Harris, además, saca tiempo para patear salas pequeñitas en Reino Unido con su proyecto paralelo, British Lion. El otro lado del espejo: sudor, cercanía, esa electricidad en habitaciones en las que todo es posible y nada está coreografiado. Como volver a los ochenta, pero oliendo a cerveza tibia de pub y no a estadio con olor a merch recién impresa.

Iron Maiden: 50 años y una cima más

El aniversario trajo otro hito: el vinilo reeditado de Live After Death se corona en ventas británicas. Eso sí, ni streaming, ni modas efímeras: vinilo, aguja, y esa portada legendaria que sigue provocando escalofríos. El directo que nunca muere.

Desde 2001, Maiden ha destrozado taquillas —más de 10 millones de asistentes han visto su ritual en directo—, batiéndose con Metallica y Guns N’ Roses en el Olimpo del heavy metal del siglo XXI.
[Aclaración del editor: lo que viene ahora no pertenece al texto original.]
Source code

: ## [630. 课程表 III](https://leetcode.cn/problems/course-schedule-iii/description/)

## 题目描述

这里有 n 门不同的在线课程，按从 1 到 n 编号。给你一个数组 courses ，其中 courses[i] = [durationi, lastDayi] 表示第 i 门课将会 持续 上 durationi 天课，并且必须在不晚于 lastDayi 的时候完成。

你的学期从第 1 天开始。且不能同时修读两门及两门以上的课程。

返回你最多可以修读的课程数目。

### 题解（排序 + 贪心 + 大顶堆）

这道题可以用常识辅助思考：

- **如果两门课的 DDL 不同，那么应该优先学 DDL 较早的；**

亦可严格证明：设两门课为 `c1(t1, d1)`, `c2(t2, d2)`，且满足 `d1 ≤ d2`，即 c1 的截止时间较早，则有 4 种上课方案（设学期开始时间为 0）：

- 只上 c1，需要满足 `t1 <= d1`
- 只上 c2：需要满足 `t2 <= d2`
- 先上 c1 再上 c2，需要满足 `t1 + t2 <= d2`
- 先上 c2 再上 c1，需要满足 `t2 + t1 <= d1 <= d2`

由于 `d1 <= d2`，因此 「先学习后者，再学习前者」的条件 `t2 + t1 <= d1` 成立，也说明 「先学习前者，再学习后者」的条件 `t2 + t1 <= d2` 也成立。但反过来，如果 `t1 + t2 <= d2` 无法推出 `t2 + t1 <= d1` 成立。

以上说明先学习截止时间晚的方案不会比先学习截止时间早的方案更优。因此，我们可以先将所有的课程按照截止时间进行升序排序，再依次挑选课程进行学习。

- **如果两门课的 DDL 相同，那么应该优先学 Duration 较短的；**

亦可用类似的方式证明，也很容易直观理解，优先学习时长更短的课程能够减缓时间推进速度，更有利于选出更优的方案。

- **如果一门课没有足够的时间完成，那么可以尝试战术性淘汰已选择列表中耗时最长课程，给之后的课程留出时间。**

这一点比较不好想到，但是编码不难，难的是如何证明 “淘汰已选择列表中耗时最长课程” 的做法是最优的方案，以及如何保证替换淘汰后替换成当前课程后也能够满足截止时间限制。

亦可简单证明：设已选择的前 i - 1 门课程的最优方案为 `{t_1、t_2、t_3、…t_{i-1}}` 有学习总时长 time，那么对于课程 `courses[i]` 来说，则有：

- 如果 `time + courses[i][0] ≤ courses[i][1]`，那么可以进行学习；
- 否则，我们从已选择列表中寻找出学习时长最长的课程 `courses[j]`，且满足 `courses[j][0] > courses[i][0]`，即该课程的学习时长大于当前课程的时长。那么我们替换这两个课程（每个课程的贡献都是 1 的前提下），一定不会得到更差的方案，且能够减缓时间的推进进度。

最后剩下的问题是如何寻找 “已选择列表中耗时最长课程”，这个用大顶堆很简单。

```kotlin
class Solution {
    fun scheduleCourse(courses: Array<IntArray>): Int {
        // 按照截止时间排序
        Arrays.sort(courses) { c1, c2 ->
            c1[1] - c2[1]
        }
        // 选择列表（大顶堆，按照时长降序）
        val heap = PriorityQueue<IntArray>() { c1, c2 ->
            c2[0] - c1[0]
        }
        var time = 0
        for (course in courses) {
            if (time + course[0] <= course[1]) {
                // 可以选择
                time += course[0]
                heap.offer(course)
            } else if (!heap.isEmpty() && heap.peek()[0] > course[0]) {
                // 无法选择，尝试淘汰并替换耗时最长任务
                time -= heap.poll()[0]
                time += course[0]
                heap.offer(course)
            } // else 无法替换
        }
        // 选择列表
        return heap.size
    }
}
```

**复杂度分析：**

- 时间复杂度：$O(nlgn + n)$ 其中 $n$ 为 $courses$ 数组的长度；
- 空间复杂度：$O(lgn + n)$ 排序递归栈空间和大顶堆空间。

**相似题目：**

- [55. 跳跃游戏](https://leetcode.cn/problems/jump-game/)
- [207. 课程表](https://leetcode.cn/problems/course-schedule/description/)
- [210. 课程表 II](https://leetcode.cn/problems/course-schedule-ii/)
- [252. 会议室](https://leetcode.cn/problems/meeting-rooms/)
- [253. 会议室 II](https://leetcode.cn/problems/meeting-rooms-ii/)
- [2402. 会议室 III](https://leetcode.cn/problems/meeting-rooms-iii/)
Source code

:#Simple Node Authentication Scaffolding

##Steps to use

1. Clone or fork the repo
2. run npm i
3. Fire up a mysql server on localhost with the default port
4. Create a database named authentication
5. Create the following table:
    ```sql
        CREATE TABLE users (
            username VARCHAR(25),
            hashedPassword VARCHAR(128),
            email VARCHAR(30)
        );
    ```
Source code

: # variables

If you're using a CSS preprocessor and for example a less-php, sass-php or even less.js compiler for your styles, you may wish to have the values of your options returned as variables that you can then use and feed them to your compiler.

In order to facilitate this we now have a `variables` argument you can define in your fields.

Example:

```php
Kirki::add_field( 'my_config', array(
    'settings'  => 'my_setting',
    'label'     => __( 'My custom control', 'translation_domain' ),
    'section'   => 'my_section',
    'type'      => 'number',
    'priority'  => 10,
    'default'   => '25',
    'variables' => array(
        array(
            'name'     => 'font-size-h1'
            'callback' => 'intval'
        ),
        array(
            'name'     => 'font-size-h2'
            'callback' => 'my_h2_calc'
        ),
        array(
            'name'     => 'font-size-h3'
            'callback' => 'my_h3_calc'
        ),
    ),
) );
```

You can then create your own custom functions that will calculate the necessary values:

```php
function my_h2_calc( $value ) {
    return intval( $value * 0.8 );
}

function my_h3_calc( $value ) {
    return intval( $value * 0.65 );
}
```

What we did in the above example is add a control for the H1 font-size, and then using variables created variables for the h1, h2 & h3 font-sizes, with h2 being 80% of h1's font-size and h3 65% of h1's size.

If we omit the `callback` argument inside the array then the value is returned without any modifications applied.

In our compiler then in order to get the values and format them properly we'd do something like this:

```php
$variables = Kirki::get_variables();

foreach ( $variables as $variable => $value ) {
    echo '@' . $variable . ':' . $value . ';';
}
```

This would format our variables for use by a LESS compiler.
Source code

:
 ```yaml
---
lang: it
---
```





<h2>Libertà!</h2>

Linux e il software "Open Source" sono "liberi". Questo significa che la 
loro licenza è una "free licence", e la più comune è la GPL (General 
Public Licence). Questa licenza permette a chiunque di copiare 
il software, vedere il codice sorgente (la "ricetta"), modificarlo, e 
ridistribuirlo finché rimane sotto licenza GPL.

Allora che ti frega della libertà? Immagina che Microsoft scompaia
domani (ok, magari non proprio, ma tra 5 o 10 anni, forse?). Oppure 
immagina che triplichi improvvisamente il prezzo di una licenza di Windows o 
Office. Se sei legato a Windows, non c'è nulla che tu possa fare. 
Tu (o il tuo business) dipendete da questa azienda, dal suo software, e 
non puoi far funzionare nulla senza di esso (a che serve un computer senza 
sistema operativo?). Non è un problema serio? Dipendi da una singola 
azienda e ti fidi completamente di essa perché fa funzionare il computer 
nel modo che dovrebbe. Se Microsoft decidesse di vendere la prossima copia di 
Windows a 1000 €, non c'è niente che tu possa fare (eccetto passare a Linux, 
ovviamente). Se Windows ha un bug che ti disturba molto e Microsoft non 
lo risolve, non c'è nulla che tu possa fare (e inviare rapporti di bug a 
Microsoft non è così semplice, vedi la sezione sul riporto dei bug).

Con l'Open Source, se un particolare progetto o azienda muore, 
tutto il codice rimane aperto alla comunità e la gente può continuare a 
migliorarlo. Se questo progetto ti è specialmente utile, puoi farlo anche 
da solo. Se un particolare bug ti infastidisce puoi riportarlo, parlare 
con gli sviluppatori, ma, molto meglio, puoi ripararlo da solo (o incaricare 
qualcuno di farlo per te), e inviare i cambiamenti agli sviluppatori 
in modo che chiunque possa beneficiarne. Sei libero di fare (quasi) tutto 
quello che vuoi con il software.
¿Despedida? Por ahora, Maiden solo echa humo, no la toalla

¿Se viene ese concierto final en Londres o Birmingham, con todos los exmiembros y fuegos artificiales que dejen pequeño el Big Ben? Nadie lo sabe. Ni siquiera Harris, que prefiere quemarse en la carretera antes que dormir en el salón de la fama. Las leyendas no se despiden educadamente: hacen temblar el planeta hasta el último acorde.

Así que, mientras nuevos genios del metal se pelean por los focos, Maiden se limita a mirar por encima del hombro y decir: “tranquilos… cuando llegue el final, lo sabréis, y arderá”.

¿Moraleja para fans y haters?

  • Iron Maiden no está muerto: simplemente, nunca para.
  • Ese show de despedida puede ocurrir… o quizás den cien más antes. Nadie —NADIE— se atreve a predecir el ocaso de una bestia así.
  • Mientras tanto, disfruta del rugido, vibra con el directo, y recuerda: el día que Maiden diga adiós… el heavy va a llorar sangre.

Y ojo, fans: cada concierto puede ser el último, o el primero de una nueva leyenda. La historia se escribe sobre escenarios en llamas, no sobre tumbas de gloria.